19.        Putusan Mahkamah Agung Nomor 144 K/SIP/1971
Tanggal : 27 Juni 1973
Kaidah Hukum :
Penetapan mengenai ahli waris dan warisan dalam penetapan Pengadilan Negeri Gresik tanggal 14 April 1956 No. 43/1955/Pdt. Dan dalam putusan Pengadilan Negeri Gresik tanggal 23 November 1965 No. 66/1962/Pdt. Bukan merupakan ne bis in idem, oleh karena penetapan No. 43/1955/Pdt. Tersebut hanya bersifat deklaratoir, sedang dalam putusan No. 66/1962/Pdt. tersebut ada sengketa pihak-pihak yang berkepentingan.

Catatan Penulis :
Pada buku yang penulis baca terdapat kasus persis dengan nomor 144 K/SIP/1972, oleh karenanya perlu ditelusuri kembali kebenaran nomornya. Begitu pula tanggal 23 atau 11 November 1965.

20.        Putusan Mahkamah Agung Nomor 208 K/SIP/1971
Tanggal : 17 Juni 1971
Kaidah Hukum :
Berdasarkan yurisprudensi, perbedaan harga mata uang lama dengan mata uang baru dinilai menurut harga emas dengan membebankan risikonya kepada kedua belah pihak secara setengah-setengah, akan tetapi dalam hal ini, seluruh risiko dibebankan kepada tergugat, karena ia yang bersalah, yaitu telah melepaskan hak Penggugat secara sepihak.

21.        Putusan Mahkamah Agung Nomor 332 K/SIP/1971
Tanggal : 10 Juli 1971
Kaidah Hukum :
Putusan Pengadilan Tinggi dan Pengadilan Negeri harus dibatalkan karena pada waktu putusan Pengadilan Negeri diucapkan, sebenarnya belumlah jelas siapa dari ahli waris Tergugat-asal yang akan meneruskan kedudukannya sebagai Tergugat-asal.

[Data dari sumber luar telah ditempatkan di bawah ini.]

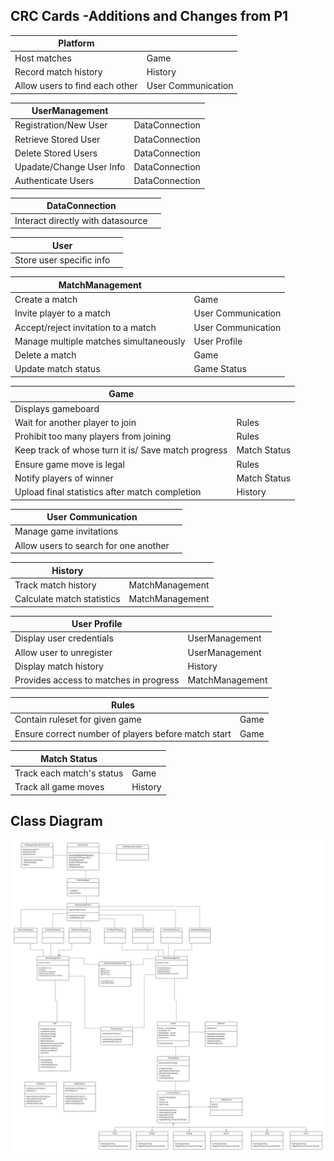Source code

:## CRC Cards -Additions and Changes from P1

| Platform | |
|------------|-------------|
| Host matches | Game |
| Record match history | History |
| Allow users to find each other | User Communication |

| UserManagement | |
|------------|-----------|
| Registration/New User | DataConnection |
| Retrieve Stored User | DataConnection |
| Delete Stored Users | DataConnection |
| Upadate/Change User Info | DataConnection |
| Authenticate Users | DataConnection |

| DataConnection | |
| ----------------|--------|
|Interact directly with datasource |   |

| User | |
|---------------------|---------|
|Store user specific info | |

| MatchManagement | |
|------------|-------------|
| Create a match | Game |
| Invite player to a match | User Communication |
| Accept/reject invitation to a match | User Communication |
| Manage multiple matches simultaneously | User Profile |
| Delete a match | Game |
| Update match status | Game Status | 

| Game | |
|------------|-------------|
| Displays gameboard | |
| Wait for another player to join | Rules |
| Prohibit too many players from joining | Rules | 
| Keep track of whose turn it is/ Save match progress | Match Status |
| Ensure game move is legal | Rules |
| Notify players of winner | Match Status |
| Upload final statistics after match completion | History |

| User Communication | |
|------------|-------------|
| Manage game invitations | |
| Allow users to search for one another | |

| History | |
|------------|-------------|
| Track match history | MatchManagement |
| Calculate match statistics | MatchManagement |

| User Profile | |
|------------|-------------|
| Display user credentials | UserManagement |
| Allow user to unregister | UserManagement |
| Display match history | History |
| Provides access to matches in progress | MatchManagement |

| Rules | |
|------------|-------------|
| Contain ruleset for given game | Game |
| Ensure correct number of players before match start | Game |

| Match Status | |
|------------|-------------|
| Track each match's status | Game |
| Track all game moves | History |
## Class Diagram
![Class Diagram](../images/Chess_P2.png)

22.        Putusan Mahkamah Agung Nomor 383 K/SIP/1971
Tanggal : 3 Nopember 1971
Kaidah Hukum :
1)      Tidak dimintakannya pembatalan sertifikat hak milik dalam hal ini tidak mengakibatkan tidak dapat diterimanya gugatan.
2)      Menyatakan batal surat bukti hak milik yang dikeluarkan oleh instansi Agraria secara sah tidak termasuk wewenang pengadilan, melainkan semata-mata termasuk wewenang administrasi.
3)      Pembatalan surat bukti harus diminta oleh pihak yang dimenangkan pengadilan kepada Instansi Agraria berdasarkan putusan pengadilan yang diperolehnya.

23.        Putusan Mahkamah Agung Nomor 429 K/SIP/1971
Tanggal : 10 Juli 1971
Kaidah Hukum :
Gugatan terhadap almarhum Tergugat-asal dianggap diteruskan terhadap para ahli warisnya, bilamana pihak Penggugat tidak menaruh keberatan terhadap kemauan para ahli waris almarhum untuk meneruskan perkara dari almarhum Tergugat-asal.

24.        Putusan Mahkamah Agung Nomor 556 K/SIP/1971
Tanggal : 8 Januari 1972
Kaidah Hukum :
Mengabulkan lebih dari yang digugat diizinkan, selama hal ini masih sesuai dengan kejadian materiil. Pengadilan Tinggi berwenang mengambil alih pertimbangan Pengadilan Negeri, jika pertimbangan itu dianggap benar. Meskipun seorang istri berstatus warga Negara Indonesia, tapi karena ia kawin dengan suami berkebangsaan asing, maka berdasarkan hukum, yang berlaku untuk si suami adalah hukum Barat, dan ia hidup dalam lingkungan hukum suaminya. Maka terhadapnya berlaku hukum Barat.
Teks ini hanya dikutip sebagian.